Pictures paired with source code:
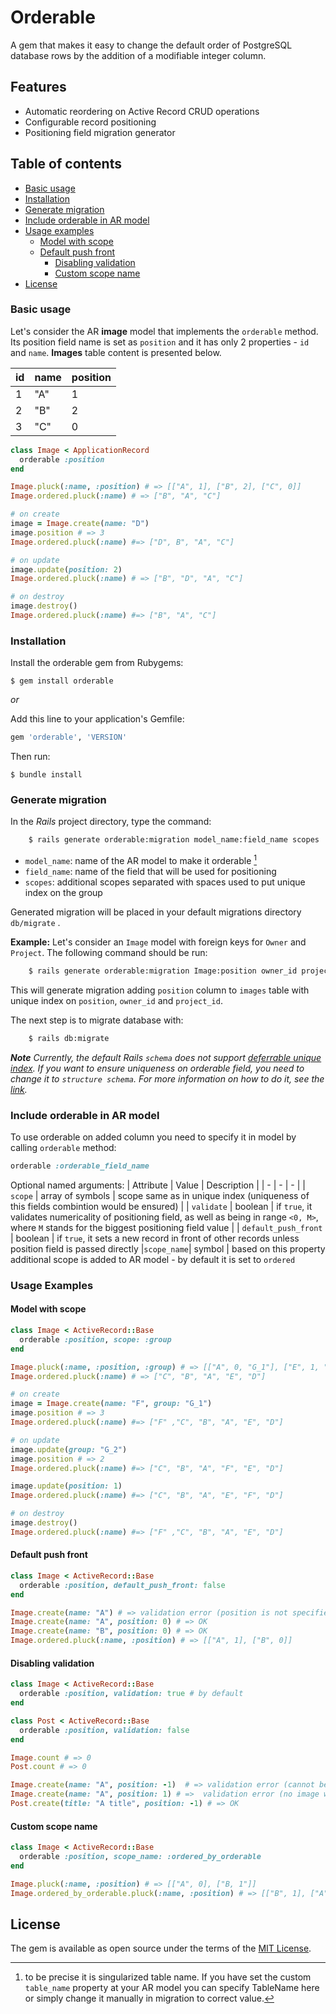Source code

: # Orderable

A gem that makes it easy to change the default order of PostgreSQL database rows by the addition of a modifiable integer column.

## Features

- Automatic reordering on Active Record CRUD operations
- Configurable record positioning
- Positioning field migration generator

## Table of contents

* [Basic usage](#usage)
* [Installation](#installation)
* [Generate migration](#generate-migration)
* [Include orderable in AR model](#include-orderable-in-ar-model)
* [Usage examples](#usage-examples)
  * [Model with scope](#model-with-scope)
  * [Default push front](#default-push-front)
	* [Disabling validation](#disabling-validation)
	* [Custom scope name](#custom-scope-name)
* [License](#license)
### Basic usage
Let's consider the AR **image** model that implements the `orderable` method. Its position field name is set as `position` and it has only 2 properties - `id` and `name`. **Images** table content is presented below.

| id | name | position |
|----|-----|----------|
|1|"A"|1|
|2|"B"|2|
|3|"C"|0|

```ruby
class Image < ApplicationRecord
  orderable :position
end

Image.pluck(:name, :position) # => [["A", 1], ["B", 2], ["C", 0]]
Image.ordered.pluck(:name) # => ["B", "A", "C"]

# on create
image = Image.create(name: "D")
image.position # => 3
Image.ordered.pluck(:name) #=> ["D", B", "A", "C"]

# on update
image.update(position: 2)
Image.ordered.pluck(:name) # => ["B", "D", "A", "C"]

# on destroy
image.destroy()
Image.ordered.pluck(:name) #=> ["B", "A", "C"]
```
### Installation

Install the orderable gem from Rubygems:

    $ gem install orderable
    
_or_

Add this line to your application's Gemfile:

```ruby
gem 'orderable', 'VERSION'
```

Then run:

    $ bundle install

### Generate migration
In the *Rails* project directory, type the command:
```sh
    $ rails generate orderable:migration model_name:field_name scopes
```
- `model_name`: name of the AR model to make it orderable [^1]
- `field_name`: name of the field that will be used for positioning
- `scopes`: additional scopes separated with spaces used to put unique index on the group

[^1]: to be precise it is singularized table name. If you have set the custom `table_name` property at your AR model you can specify TableName here or simply change it manually in migration to correct value.

Generated migration will be placed in your default migrations directory `db/migrate` .

**Example:**
Let's consider an `Image` model with foreign keys for `Owner` and `Project`. The following command should be run:
```sh
    $ rails generate orderable:migration Image:position owner_id project_id
```
This will generate migration adding `position` column to `images` table with unique index on `position`, `owner_id` and `project_id`. 

The next step is to migrate database with:
```sh
    $ rails db:migrate
```

***Note***
*Currently, the default Rails `schema` does not support [deferrable unique index](https://dba.stackexchange.com/questions/166082/deferrable-unique-index-in-postgres). If you want to ensure uniqueness on orderable field, you need to change it to `structure schema`. For more information on how to do it, see the [link](https://guides.rubyonrails.org/active_record_migrations.html#types-of-schema-dumps).*

### Include orderable in AR model
To use orderable on added column you need to specify it in model by calling `orderable` method:
```ruby
orderable :orderable_field_name
```
Optional named arguments:
| Attribute | Value | Description |
| - | - | - |
| `scope` | array of symbols | scope same as in unique index (uniqueness of this fields combintion would be ensured) |
| `validate` | boolean | if `true`, it validates numericality of positioning field, as well as being in range `<0, M>`, where `M` stands for the biggest positioning field value |
| `default_push_front` | boolean | if `true`, it sets a new record in front of other records unless position field is passed directly
|`scope_name`| symbol | based on this property additional scope is added to AR model - by default it is set to `ordered`

### Usage Examples

#### Model with scope

```ruby
class Image < ActiveRecord::Base
  orderable :position, scope: :group
end

Image.pluck(:name, :position, :group) # => [["A", 0, "G_1"], ["E", 1, "G_2"], ["C", 2, "G_1"], ["B", 1, "G_1"], ["D", 0, "G_2"]]
Image.ordered.pluck(:name) # => ["C", "B", "A", "E", "D"]

# on create
image = Image.create(name: "F", group: "G_1")
image.position # => 3
Image.ordered.pluck(:name) #=> ["F" ,"C", "B", "A", "E", "D"]

# on update
image.update(group: "G_2")
image.position # => 2
Image.ordered.pluck(:name) #=> ["C", "B", "A", "F", "E", "D"]

image.update(position: 1)
Image.ordered.pluck(:name) #=> ["C", "B", "A", "E", "F", "D"]

# on destroy
image.destroy()
Image.ordered.pluck(:name) #=> ["F" ,"C", "B", "A", "E", "D"]
```
#### Default push front

```ruby
class Image < ActiveRecord::Base
  orderable :position, default_push_front: false
end

Image.create(name: "A") # => validation error (position is not specified)
Image.create(name: "A", position: 0) # => OK
Image.create(name: "B", position: 0) # => OK
Image.ordered.pluck(:name, :position) # => [["A", 1], ["B", 0]]
```
#### Disabling validation

```ruby
class Image < ActiveRecord::Base
  orderable :position, validation: true # by default
end

class Post < ActiveRecord::Base
  orderable :position, validation: false
end

Image.count # => 0
Post.count # => 0

Image.create(name: "A", position: -1)  # => validation error (cannot be negative)
Image.create(name: "A", position: 1) # =>  validation error (no image with position 0)
Post.create(title: "A title", position: -1) # => OK
```
#### Custom scope name

```ruby
class Image < ActiveRecord::Base
  orderable :position, scope_name: :ordered_by_orderable
end

Image.pluck(:name, :position) # => [["A", 0], ["B, 1"]]
Image.ordered_by_orderable.pluck(:name, :position) # => [["B", 1], ["A", 0]]
```

## License

The gem is available as open source under the terms of the [MIT License](https://opensource.org/licenses/MIT).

What the task requires: With all pictures removed, reproduce the lines from the top of the entries above through the line containing "Let's consider the", exactly as written.

Expected answer:
Source code

: # Orderable

A gem that makes it easy to change the default order of PostgreSQL database rows by the addition of a modifiable integer column.

## Features

- Automatic reordering on Active Record CRUD operations
- Configurable record positioning
- Positioning field migration generator

## Table of contents

* [Basic usage](#usage)
* [Installation](#installation)
* [Generate migration](#generate-migration)
* [Include orderable in AR model](#include-orderable-in-ar-model)
* [Usage examples](#usage-examples)
  * [Model with scope](#model-with-scope)
  * [Default push front](#default-push-front)
	* [Disabling validation](#disabling-validation)
	* [Custom scope name](#custom-scope-name)
* [License](#license)
### Basic usage
Let's consider the AR **image** model that implements the `orderable` method. Its position field name is set as `position` and it has only 2 properties - `id` and `name`. **Images** table content is presented below.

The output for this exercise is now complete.